According to the authors, there is increasing awareness of biodiversity loss as a material economic and financial risk. The paper integrates ongoing work – by the Network for Greening the Financial System and the Taskforce on Nature-related Financial Disclosures – on nature risk into a methodological framework for central bankers.
Healthy and biologically diverse natural systems are critical to the economy as they provide vital ecosystem services, including food and clean water, flood protection, nutrient cycling and pollination. Yet nature is deteriorating at an unprecedented rate which compromises ecosystem services and subsequently threatens economic and financial stability.
Nature loss, and the actions taken to mitigate it, can have systemic economic and financial consequences as financial institutions hold assets that substantially depend on or harm ecosystem services.
For instance, the loss of pollination can lead to a decline in crop yields, increasing prices in the value chain, which can pass through economic and financial systems.
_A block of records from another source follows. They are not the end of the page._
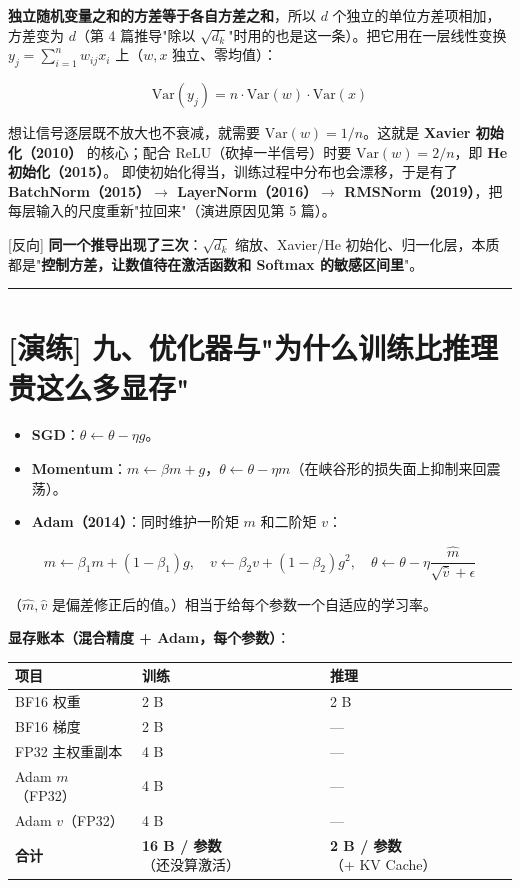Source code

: \textbf{独立随机变量之和的方差等于各自方差之和}，所以 $d$ 个独立的单位方差项相加，方差变为 $d$（第 4 篇推导"除以 $\sqrt{d_k}$"时用的也是这一条）。把它用在一层线性变换 $y_j = \sum_{i=1}^{n} w_{ij} x_i$ 上（$w, x$ 独立、零均值）：

\[
\text{Var}(y_j) = n \cdot \text{Var}(w) \cdot \text{Var}(x)
\]

想让信号逐层既不放大也不衰减，就需要 $\text{Var}(w) = 1/n$。这就是 \textbf{Xavier 初始化（2010）} 的核心；配合 ReLU（砍掉一半信号）时要 $\text{Var}(w) = 2/n$，即 \textbf{He 初始化（2015）}。
即使初始化得当，训练过程中分布也会漂移，于是有了 \textbf{BatchNorm（2015）$\rightarrow$ LayerNorm（2016）$\rightarrow$ RMSNorm（2019）}，把每层输入的尺度重新"拉回来"（演进原因见第 5 篇）。

\begin{mathBox}[核心数学定理推导]
{}[反向] \textbf{同一个推导出现了三次}：$\sqrt{d_k}$ 缩放、Xavier/He 初始化、归一化层，本质都是"\textbf{控制方差，让数值待在激活函数和 Softmax 的敏感区间里}"。
\end{mathBox}

\vspace{0.8em}\hrule\vspace{0.8em}

\section{[演练] 九、优化器与"为什么训练比推理贵这么多显存"}

\begin{itemize}
  \item \textbf{SGD}：$\theta \leftarrow \theta - \eta g$。
  \item \textbf{Momentum}：$m \leftarrow \beta m + g$，$\theta \leftarrow \theta - \eta m$（在峡谷形的损失面上抑制来回震荡）。
  \item \textbf{Adam（2014）}：同时维护一阶矩 $m$ 和二阶矩 $v$：
\end{itemize}

\[
m \leftarrow \beta_1 m + (1-\beta_1) g, \quad v \leftarrow \beta_2 v + (1-\beta_2) g^2, \quad \theta \leftarrow \theta - \eta \frac{\hat{m}}{\sqrt{\hat{v}} + \epsilon}
\]

（$\hat{m}, \hat{v}$ 是偏差修正后的值。）相当于给每个参数一个自适应的学习率。

\textbf{显存账本（混合精度 + Adam，每个参数）}：

\begin{center}
\small
\begin{tabularx}{\textwidth}{p{3cm} p{4.5cm} X}
\toprule
\textbf{项目} & \textbf{训练} & \textbf{推理} \\
\midrule
BF16 权重 & 2 B & 2 B \\
BF16 梯度 & 2 B & — \\
FP32 主权重副本 & 4 B & — \\
Adam $m$（FP32） & 4 B & — \\
Adam $v$（FP32） & 4 B & — \\
\textbf{合计} & \textbf{16 B / 参数}（还没算激活） & \textbf{2 B / 参数}（+ KV Cache） \\
\bottomrule
\end{tabularx}
\end{center}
The report offers technical guidance for central banks to identify, prioritise, and assess nature risks through a four-step approach:
- Risk identification and prioritisation – conduct impact and dependency assessments and identify exposed sectors and ecosystems. When prioritising, authorities should consider the sources, magnitude, geographic location, and time horizons of risks.
- Economic risk assessments – capture direct and indirect macro and micro-economic risks. Microeconomic risks include loss of earnings, higher operational costs, loss of physical capital, and supply chain disruption. Macroeconomic risks could include changes in trade flows and inflationary pressures. Assessments should consider risk origination, materialisation and propagation between economic sectors.
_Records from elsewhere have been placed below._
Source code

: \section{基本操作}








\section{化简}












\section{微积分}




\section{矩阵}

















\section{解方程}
- Financial risk assessments – explore how economic risks are transmitted to the financial system through micro- and macro-financial risk channels. The paper focuses on credit, market, and liquidity risks as these are the most understood in the context of nature loss. Authorities should pay special attention to interactions between the real economy and financial markets which may amplify and propagate risks across borders.
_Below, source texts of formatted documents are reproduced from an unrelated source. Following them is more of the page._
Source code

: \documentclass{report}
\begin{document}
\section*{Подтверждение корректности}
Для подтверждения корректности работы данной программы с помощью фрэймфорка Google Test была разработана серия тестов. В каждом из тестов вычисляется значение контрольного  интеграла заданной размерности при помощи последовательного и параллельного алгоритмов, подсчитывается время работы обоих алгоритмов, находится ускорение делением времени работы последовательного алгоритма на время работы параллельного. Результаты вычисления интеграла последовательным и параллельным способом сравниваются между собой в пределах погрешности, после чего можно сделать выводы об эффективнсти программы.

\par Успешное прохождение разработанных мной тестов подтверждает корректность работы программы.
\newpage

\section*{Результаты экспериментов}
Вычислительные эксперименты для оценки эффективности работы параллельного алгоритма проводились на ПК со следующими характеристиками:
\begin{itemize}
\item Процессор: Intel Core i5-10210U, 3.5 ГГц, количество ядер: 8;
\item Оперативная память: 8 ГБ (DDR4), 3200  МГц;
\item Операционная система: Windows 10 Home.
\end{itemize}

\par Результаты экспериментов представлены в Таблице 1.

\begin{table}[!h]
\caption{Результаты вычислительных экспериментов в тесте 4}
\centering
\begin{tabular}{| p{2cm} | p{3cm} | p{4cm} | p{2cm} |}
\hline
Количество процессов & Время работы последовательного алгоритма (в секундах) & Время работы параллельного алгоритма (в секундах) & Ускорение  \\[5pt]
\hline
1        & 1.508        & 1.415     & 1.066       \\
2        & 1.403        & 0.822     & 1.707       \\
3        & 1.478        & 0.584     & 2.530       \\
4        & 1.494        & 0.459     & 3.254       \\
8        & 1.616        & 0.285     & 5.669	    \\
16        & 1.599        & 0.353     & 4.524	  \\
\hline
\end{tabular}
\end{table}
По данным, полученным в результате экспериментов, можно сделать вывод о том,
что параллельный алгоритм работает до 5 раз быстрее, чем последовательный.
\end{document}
- Considerations for supervisors – establish common definitions and metrics, create international reporting requirements and explore cross-border risks. Once such standards develop, authorities may develop supervisory expectations on financial institutions’ governance, processes, and controls on relevant data, to allow for the expansion of forward looking scenarios for macroprudential assessment of risks.
Finally, the authors say further research is needed to quantify the relationship between biodiversity and price stability, and to understand how nature loss interacts with other types of risks such as underwriting, exchange rate, operational and systemic tail risks.
The methodological framework was developed by the OECD team including Riccardo Boffo, Hugh Miller, Giulio Mazzone and Géraldine Ang in partnership with the Magyar Nemzeti Bank and the European Commission directorate general for structural reform support.